Bachelard – maravilhoso pintassilgo –
dizia que um psicanalista é uma pessoa que, ao receber do seu cliente uma rosa,
volta-se para ele e lhe pergunta: “E o esterco, onde está?”. Como se o abismo
da alma, fosse um esgoto! Essa visão terapêutica tem suas origens na
psicologia do inquisidor que pressupunha que aquele que estava sendo
interrogado mentia sempre. Assim, tudo o que ele dissesse de bondade e beleza
não passava de máscara, disfarce para o pecado escondido.

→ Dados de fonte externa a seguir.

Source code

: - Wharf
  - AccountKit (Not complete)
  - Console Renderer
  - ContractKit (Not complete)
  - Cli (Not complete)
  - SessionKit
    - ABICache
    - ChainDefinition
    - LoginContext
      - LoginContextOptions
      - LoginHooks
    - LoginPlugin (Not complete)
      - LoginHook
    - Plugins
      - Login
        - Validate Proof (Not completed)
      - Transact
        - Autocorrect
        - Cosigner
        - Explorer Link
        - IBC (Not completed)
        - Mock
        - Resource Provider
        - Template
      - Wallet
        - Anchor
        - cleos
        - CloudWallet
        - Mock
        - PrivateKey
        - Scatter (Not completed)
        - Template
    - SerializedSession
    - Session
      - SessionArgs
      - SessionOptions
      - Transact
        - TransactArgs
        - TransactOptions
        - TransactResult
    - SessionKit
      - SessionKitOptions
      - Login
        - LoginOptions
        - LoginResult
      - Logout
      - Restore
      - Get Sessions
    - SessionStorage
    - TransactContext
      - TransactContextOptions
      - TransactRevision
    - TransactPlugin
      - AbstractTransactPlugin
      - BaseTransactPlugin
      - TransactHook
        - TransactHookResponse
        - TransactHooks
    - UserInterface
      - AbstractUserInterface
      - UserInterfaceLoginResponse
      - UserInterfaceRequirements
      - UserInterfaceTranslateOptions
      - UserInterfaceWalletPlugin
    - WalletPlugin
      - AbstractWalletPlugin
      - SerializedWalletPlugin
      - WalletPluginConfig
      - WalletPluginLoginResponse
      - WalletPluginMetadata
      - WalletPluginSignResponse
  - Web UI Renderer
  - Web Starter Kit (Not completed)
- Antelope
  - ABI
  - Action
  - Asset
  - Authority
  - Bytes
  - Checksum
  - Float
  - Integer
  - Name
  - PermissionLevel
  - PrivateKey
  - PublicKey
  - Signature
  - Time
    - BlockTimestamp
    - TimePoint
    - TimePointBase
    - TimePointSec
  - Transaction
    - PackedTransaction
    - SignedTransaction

Sua tarefa era
sistematicamente destruir a bela máscara para chegar ao rosto horrível: da rosa
para o esterco.
A essa visão sinistra do inconsciente,
Bachelard contrapõe “um inconsciente tranquilo, sem pesadelos...”. Bachelard, se psicanalista fosse, ao receber esterco
do seu paciente, perguntaria, com um sorriso: “E a rosa, onde está?”. A tarefa
do terapeuta, então, não pode ser compreendida como uma infinita análise de
esterco, mas como um alegre cultivo de flores. Há, de fato, no fundo do poço,
lama de cujas profundezas sobem bolhas malcheirosas. Mas nesse poço floresce o
lótus imaculadamente branco...
O que salva não é a análise da lama. O que
salva é a contemplação do lótus.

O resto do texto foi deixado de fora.